The effect of anticoagulation therapy and graft selection on the ischemic consequences of femoropopliteal bypass graft occlusion: results from a multicenter randomized clinical trial
- PMID: 11854727
- DOI: 10.1067/mva.2002.120383
The effect of anticoagulation therapy and graft selection on the ischemic consequences of femoropopliteal bypass graft occlusion: results from a multicenter randomized clinical trial
Abstract
Objective: A recent retrospective study showed that the ischemic consequences of femoropopliteal bypass graft occlusion were more severe with polytetrafluoroethylene (PTFE) than with vein. This study examines this conclusion and whether oral anticoagulation therapy reduces the degree of ischemia after occlusion of PTFE and vein femoropopliteal bypass grafts.
Methods: Four hundred two patients who underwent femoropopliteal bypass grafting (233 PTFE and 169 vein) were randomized to a postoperative regimen of either warfarin (international normalized ratio, 1.4 to 2.8) and aspirin (WASA; 325 mg daily) therapy or aspirin alone (ASA) therapy. The grade of acute ischemia at the time of graft occlusion was assessed with the Society of Vascular Surgery recommended reporting standards (I, viable; II, threatened). Early graft occlusions (<30 days) were excluded.
Results: There were 100 graft occlusions (67 PTFE and 33 vein) during a mean follow-up period of 36 months (PTFE) and 39 months (vein). Forty-eight patients were randomized to WASA therapy, and 52 were randomized to ASA therapy. The patients were well matched for age, atherosclerotic risk factors, operative indication, and preoperative ankle-brachial index. Overall, a greater percentage of the PTFE occlusions caused grade II ischemia than did the vein graft occlusions (48% versus 18%; P =.005). The ankle-brachial index at the time of graft occlusion was significantly lower in the PTFE grafts than in the vein grafts (0.28 versus 0.45; P =.001). The patients with PTFE who were undergoing WASA therapy at the time of graft occlusion had less grade II ischemia than did those patients who were undergoing ASA therapy (28% versus 55%; P =.057). However, the incidence rate of severe ischemia after graft occlusion remained greater with PTFE grafts and WASA therapy as compared with all the vein grafts (28% versus 18%). The vein graft occlusions had the same incidence rate of grade II ischemia with WASA therapy as with ASA therapy (20% versus 17%; P = 1.0).

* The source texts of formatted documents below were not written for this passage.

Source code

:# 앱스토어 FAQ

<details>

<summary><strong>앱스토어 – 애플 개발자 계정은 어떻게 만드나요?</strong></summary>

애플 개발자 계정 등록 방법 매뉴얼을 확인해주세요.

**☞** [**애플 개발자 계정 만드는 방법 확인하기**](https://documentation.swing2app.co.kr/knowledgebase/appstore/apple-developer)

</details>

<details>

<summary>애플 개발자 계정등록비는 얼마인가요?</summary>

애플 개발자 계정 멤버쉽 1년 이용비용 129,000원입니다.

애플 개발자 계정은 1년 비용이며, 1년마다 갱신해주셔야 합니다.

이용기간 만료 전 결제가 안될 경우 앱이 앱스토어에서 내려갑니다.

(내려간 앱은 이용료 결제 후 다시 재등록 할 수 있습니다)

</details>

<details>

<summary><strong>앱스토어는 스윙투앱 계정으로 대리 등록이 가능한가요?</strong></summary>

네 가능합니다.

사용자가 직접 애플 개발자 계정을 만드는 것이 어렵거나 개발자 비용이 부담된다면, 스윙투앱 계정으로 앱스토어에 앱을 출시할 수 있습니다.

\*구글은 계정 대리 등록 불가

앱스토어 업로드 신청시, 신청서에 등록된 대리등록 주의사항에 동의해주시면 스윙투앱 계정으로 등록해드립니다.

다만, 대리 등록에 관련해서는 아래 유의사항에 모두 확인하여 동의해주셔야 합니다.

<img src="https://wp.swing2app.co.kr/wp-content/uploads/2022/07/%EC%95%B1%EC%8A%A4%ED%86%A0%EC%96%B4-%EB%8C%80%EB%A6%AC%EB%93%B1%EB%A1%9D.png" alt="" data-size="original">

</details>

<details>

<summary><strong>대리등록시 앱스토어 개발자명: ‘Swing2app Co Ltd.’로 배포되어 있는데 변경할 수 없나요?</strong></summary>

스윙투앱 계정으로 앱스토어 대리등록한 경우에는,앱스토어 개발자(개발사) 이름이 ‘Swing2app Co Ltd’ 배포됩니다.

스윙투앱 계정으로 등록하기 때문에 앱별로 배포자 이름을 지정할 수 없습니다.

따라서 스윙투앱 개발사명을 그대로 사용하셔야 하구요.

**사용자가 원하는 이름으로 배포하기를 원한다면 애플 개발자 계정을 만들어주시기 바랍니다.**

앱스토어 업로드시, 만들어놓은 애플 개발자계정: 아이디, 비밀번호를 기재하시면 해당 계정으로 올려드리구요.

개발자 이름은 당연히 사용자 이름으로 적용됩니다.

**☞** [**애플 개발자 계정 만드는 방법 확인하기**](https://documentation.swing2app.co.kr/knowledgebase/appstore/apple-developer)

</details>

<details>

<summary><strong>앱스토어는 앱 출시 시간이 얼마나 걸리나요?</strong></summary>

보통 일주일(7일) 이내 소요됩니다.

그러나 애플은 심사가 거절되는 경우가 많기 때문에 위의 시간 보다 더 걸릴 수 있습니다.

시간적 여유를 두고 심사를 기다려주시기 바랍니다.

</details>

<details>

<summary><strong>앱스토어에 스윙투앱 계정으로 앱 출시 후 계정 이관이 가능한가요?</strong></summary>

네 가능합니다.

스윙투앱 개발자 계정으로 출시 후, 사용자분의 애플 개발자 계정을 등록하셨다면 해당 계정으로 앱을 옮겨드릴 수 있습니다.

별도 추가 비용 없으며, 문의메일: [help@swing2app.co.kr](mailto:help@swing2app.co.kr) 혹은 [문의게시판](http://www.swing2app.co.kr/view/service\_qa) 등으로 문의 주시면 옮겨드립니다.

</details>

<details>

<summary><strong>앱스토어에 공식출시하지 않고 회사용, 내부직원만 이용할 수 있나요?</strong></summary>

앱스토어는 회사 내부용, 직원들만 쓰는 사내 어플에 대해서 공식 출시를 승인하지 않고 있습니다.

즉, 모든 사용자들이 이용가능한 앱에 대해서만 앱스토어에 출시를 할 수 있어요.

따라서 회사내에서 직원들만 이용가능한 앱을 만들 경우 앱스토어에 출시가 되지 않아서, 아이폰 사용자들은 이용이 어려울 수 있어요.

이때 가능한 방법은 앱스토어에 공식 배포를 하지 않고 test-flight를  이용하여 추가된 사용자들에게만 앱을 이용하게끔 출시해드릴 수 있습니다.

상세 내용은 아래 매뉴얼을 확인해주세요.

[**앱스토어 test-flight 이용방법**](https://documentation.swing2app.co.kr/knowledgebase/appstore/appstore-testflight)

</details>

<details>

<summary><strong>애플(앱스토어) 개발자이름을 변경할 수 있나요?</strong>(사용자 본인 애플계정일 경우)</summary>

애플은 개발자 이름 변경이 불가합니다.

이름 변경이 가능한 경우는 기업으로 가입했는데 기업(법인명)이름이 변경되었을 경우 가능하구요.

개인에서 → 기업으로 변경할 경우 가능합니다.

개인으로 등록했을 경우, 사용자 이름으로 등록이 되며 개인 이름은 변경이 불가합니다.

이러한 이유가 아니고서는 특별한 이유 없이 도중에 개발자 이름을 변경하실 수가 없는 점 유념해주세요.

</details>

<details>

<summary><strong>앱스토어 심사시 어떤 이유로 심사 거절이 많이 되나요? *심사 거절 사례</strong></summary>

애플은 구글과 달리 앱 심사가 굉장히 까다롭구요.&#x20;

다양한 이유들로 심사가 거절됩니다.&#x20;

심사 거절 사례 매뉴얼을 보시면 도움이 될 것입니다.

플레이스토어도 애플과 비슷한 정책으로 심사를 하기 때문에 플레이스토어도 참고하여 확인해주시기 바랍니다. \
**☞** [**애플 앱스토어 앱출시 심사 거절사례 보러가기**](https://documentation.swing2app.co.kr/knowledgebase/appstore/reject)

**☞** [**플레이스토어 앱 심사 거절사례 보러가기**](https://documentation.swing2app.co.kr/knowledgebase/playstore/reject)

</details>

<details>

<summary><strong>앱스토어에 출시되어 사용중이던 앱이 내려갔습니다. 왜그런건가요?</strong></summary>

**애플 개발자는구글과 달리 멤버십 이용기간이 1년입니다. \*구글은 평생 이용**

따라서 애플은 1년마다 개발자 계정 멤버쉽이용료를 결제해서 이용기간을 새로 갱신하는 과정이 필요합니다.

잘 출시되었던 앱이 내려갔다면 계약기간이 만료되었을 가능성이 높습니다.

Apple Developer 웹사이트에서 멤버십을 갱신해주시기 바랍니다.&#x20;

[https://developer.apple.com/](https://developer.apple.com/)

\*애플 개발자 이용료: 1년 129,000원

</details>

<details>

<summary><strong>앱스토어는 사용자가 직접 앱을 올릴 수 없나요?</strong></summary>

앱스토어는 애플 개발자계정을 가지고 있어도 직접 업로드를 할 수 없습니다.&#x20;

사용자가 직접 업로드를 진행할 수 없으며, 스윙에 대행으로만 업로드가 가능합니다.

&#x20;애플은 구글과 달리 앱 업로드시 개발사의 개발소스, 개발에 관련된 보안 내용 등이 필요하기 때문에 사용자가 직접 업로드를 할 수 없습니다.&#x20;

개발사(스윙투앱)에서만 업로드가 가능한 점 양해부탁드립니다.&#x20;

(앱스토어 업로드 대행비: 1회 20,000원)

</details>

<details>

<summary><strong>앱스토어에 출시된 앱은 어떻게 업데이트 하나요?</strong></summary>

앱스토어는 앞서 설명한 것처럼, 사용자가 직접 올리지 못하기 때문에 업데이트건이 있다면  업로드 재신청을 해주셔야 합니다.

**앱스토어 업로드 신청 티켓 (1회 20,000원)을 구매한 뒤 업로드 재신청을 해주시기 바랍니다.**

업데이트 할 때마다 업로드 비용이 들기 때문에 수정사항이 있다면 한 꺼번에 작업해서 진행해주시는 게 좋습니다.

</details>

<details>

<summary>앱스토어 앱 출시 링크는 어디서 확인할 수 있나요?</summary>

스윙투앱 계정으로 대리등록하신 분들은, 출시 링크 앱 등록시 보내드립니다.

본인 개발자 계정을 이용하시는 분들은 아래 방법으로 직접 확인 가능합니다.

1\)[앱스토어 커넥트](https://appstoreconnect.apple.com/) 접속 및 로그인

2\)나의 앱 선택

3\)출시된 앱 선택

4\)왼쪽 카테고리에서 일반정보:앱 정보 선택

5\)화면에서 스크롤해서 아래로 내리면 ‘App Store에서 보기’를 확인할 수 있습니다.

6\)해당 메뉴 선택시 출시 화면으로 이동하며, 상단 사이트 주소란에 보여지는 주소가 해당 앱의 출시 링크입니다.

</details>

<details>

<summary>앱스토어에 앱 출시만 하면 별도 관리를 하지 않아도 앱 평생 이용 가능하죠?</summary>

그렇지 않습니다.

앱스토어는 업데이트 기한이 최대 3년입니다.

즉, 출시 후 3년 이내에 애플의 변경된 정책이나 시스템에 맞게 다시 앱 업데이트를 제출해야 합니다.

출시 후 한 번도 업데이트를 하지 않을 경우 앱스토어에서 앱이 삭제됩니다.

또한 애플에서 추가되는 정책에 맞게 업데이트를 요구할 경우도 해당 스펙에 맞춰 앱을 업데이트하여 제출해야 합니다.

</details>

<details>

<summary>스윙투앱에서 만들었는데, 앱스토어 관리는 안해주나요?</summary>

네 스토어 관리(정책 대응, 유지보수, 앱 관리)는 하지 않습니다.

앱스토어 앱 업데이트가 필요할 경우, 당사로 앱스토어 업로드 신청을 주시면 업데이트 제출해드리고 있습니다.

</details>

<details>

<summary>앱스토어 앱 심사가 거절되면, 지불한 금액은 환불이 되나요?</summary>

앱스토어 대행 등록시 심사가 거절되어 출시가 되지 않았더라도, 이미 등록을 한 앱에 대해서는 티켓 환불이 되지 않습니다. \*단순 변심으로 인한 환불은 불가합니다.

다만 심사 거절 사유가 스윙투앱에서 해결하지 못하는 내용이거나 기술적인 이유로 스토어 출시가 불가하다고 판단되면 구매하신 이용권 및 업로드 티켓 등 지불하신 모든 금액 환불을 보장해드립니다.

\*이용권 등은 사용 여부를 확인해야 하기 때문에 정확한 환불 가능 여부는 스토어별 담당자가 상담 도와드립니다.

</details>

Conclusion: The ischemic consequences of femoropopliteal bypass graft occlusion are worse with PTFE than with vein. Treatment with WASA therapy lessens the severity of acute ischemia after the occlusion of PTFE graft as compared with ASA therapy but not to the degree seen with vein graft occlusion. Occlusion of femoropopliteal vein grafts is seldom accompanied by severe ischemia and is not improved with WASA therapy.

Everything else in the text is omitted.